----- Data provided -----
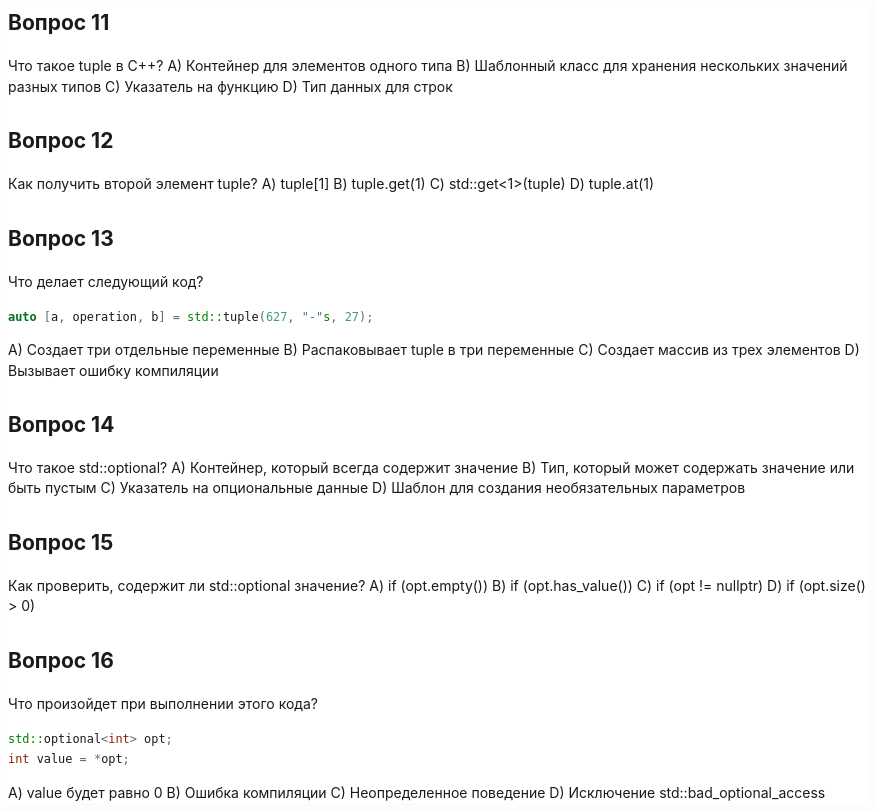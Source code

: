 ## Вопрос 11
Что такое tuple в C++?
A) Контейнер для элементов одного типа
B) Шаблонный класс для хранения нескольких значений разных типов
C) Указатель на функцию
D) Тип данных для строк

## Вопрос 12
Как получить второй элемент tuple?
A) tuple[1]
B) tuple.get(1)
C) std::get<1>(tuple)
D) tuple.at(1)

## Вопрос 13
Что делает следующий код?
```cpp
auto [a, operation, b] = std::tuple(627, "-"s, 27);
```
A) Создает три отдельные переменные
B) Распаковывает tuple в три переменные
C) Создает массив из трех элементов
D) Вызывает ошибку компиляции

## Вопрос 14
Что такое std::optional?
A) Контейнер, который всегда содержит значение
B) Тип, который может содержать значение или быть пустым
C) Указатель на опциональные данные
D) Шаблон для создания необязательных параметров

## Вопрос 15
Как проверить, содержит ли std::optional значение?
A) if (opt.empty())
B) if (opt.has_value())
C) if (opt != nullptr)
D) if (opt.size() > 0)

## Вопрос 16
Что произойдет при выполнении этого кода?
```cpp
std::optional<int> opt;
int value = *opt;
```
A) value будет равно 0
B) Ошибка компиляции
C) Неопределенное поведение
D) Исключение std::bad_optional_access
-----
----- Data provided -----
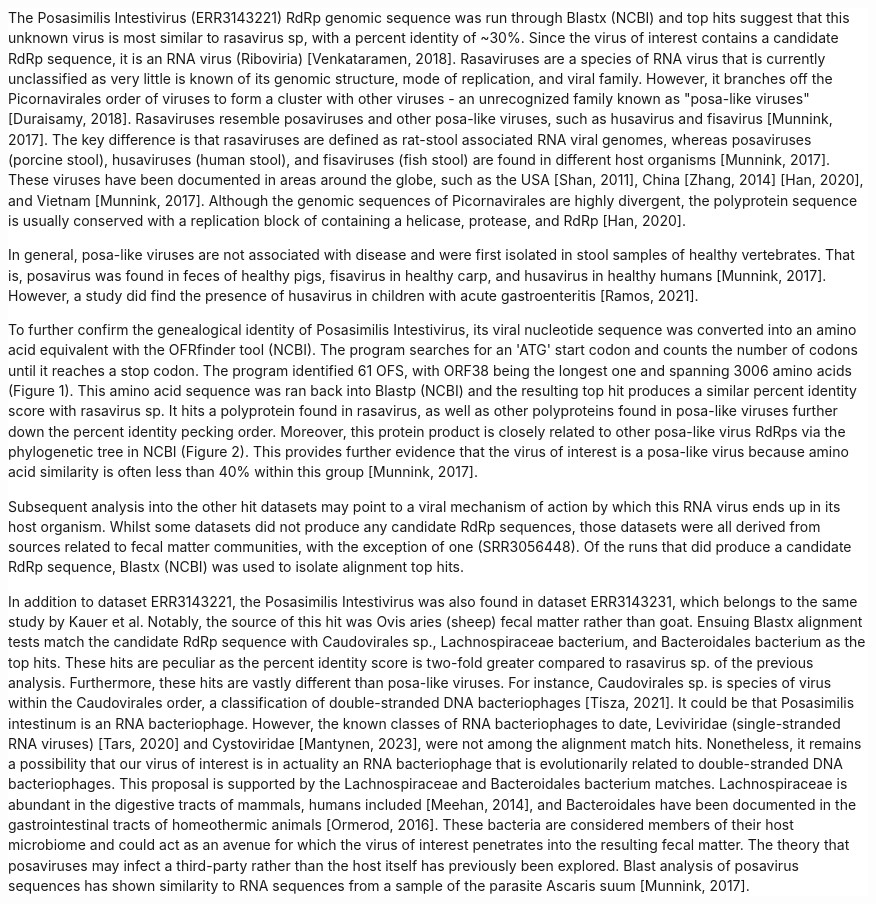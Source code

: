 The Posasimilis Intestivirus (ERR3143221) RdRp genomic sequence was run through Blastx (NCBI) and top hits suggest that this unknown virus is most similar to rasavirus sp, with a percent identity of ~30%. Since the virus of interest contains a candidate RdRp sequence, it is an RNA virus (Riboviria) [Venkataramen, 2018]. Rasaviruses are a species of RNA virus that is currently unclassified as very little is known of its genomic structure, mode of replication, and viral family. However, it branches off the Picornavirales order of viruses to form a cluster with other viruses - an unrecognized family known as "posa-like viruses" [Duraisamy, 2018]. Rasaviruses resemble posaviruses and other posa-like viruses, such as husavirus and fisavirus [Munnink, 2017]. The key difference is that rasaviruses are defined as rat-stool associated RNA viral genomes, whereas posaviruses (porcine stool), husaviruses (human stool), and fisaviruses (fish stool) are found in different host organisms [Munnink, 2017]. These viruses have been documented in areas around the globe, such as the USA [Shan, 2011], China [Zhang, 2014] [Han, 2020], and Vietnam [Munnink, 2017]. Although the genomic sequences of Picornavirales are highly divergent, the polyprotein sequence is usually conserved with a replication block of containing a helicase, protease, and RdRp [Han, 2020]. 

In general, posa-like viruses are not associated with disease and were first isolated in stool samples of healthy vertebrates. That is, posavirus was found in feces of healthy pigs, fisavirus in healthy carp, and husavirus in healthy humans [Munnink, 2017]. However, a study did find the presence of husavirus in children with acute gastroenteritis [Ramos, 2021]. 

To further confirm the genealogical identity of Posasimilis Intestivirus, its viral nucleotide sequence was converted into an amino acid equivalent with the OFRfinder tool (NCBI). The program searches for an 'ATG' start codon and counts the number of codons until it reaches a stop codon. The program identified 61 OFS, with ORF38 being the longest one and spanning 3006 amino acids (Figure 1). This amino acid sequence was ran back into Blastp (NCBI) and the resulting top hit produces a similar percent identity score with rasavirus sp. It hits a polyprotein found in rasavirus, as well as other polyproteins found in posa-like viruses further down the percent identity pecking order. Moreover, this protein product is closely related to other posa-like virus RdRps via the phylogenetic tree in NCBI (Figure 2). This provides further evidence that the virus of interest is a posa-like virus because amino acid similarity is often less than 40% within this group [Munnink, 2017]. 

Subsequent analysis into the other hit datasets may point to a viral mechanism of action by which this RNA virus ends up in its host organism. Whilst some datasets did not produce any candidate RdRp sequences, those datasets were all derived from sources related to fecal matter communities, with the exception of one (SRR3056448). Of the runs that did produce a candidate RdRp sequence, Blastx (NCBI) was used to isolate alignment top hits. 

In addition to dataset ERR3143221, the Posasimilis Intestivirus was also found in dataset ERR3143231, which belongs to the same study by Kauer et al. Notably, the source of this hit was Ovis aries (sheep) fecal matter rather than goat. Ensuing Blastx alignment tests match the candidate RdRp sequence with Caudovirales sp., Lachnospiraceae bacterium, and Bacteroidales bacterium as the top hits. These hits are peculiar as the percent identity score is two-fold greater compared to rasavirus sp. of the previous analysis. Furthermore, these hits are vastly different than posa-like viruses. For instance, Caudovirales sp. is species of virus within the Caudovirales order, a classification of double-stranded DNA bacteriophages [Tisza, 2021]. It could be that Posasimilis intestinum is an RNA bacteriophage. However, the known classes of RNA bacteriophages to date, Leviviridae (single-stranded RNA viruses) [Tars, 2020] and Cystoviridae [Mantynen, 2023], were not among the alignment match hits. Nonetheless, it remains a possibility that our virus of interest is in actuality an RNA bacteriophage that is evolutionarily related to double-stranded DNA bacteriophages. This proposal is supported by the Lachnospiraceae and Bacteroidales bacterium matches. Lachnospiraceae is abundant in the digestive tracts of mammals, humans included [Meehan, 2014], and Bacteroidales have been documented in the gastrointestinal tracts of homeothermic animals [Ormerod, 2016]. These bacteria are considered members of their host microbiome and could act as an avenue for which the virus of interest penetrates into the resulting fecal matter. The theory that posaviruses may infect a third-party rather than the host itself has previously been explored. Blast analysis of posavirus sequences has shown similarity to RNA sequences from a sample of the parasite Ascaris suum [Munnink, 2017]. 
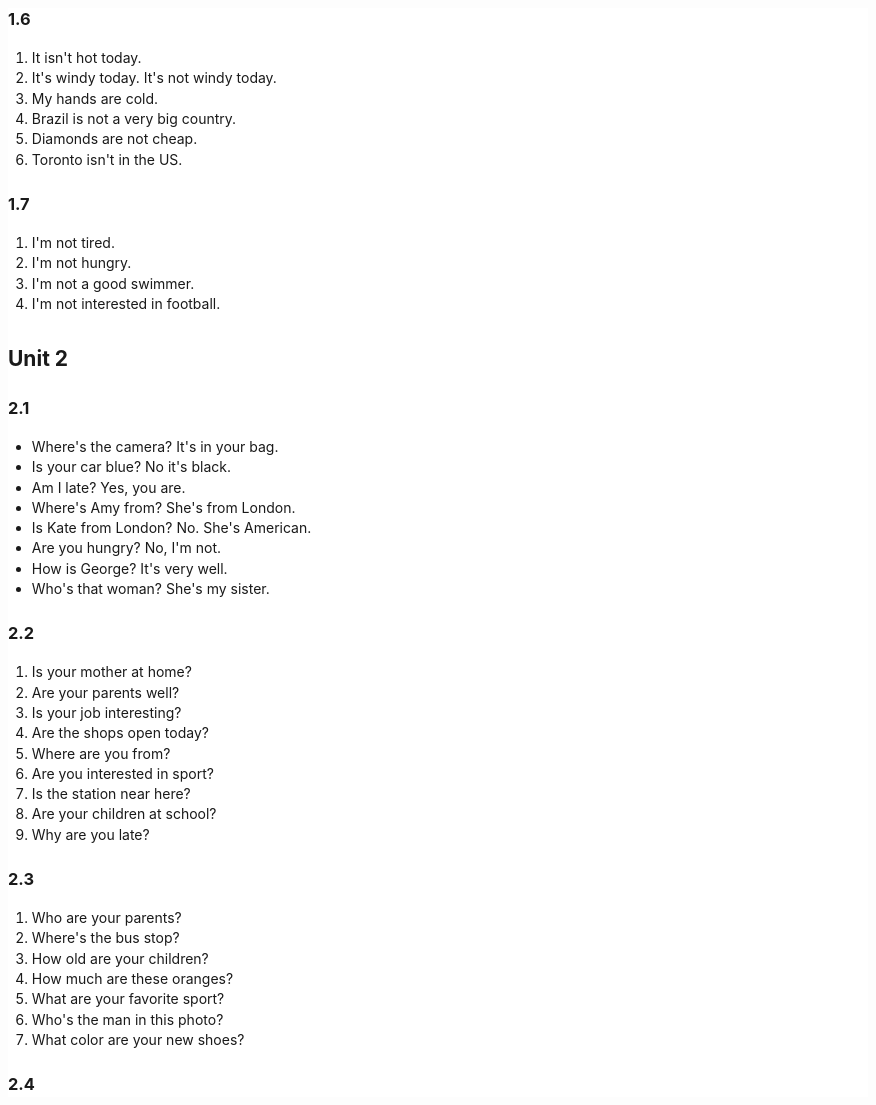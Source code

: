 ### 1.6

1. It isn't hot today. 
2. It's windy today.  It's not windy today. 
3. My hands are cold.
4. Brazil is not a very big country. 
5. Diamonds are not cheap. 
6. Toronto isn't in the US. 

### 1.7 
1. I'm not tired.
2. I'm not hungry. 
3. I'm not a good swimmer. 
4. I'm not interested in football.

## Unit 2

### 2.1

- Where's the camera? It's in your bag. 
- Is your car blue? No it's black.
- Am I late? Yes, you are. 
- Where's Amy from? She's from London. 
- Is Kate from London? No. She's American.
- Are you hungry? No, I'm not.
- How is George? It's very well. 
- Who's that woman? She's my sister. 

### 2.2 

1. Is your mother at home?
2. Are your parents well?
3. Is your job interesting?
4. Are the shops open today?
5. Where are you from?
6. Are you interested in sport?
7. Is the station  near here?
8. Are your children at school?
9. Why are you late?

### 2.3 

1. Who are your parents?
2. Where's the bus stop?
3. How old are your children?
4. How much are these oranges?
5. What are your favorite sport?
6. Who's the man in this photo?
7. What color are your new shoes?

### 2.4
-----
[The problem]: Reproduce, character for character, only the lines of the preceding data that start at the line with "B) Тип, который" and end at the line with "D) Исключение std::bad_optional_access", both included.

[Answer]:
B) Тип, который может содержать значение или быть пустым
C) Указатель на опциональные данные
D) Шаблон для создания необязательных параметров

## Вопрос 15
Как проверить, содержит ли std::optional значение?
A) if (opt.empty())
B) if (opt.has_value())
C) if (opt != nullptr)
D) if (opt.size() > 0)

## Вопрос 16
Что произойдет при выполнении этого кода?
```cpp
std::optional<int> opt;
int value = *opt;
```
A) value будет равно 0
B) Ошибка компиляции
C) Неопределенное поведение
D) Исключение std::bad_optional_access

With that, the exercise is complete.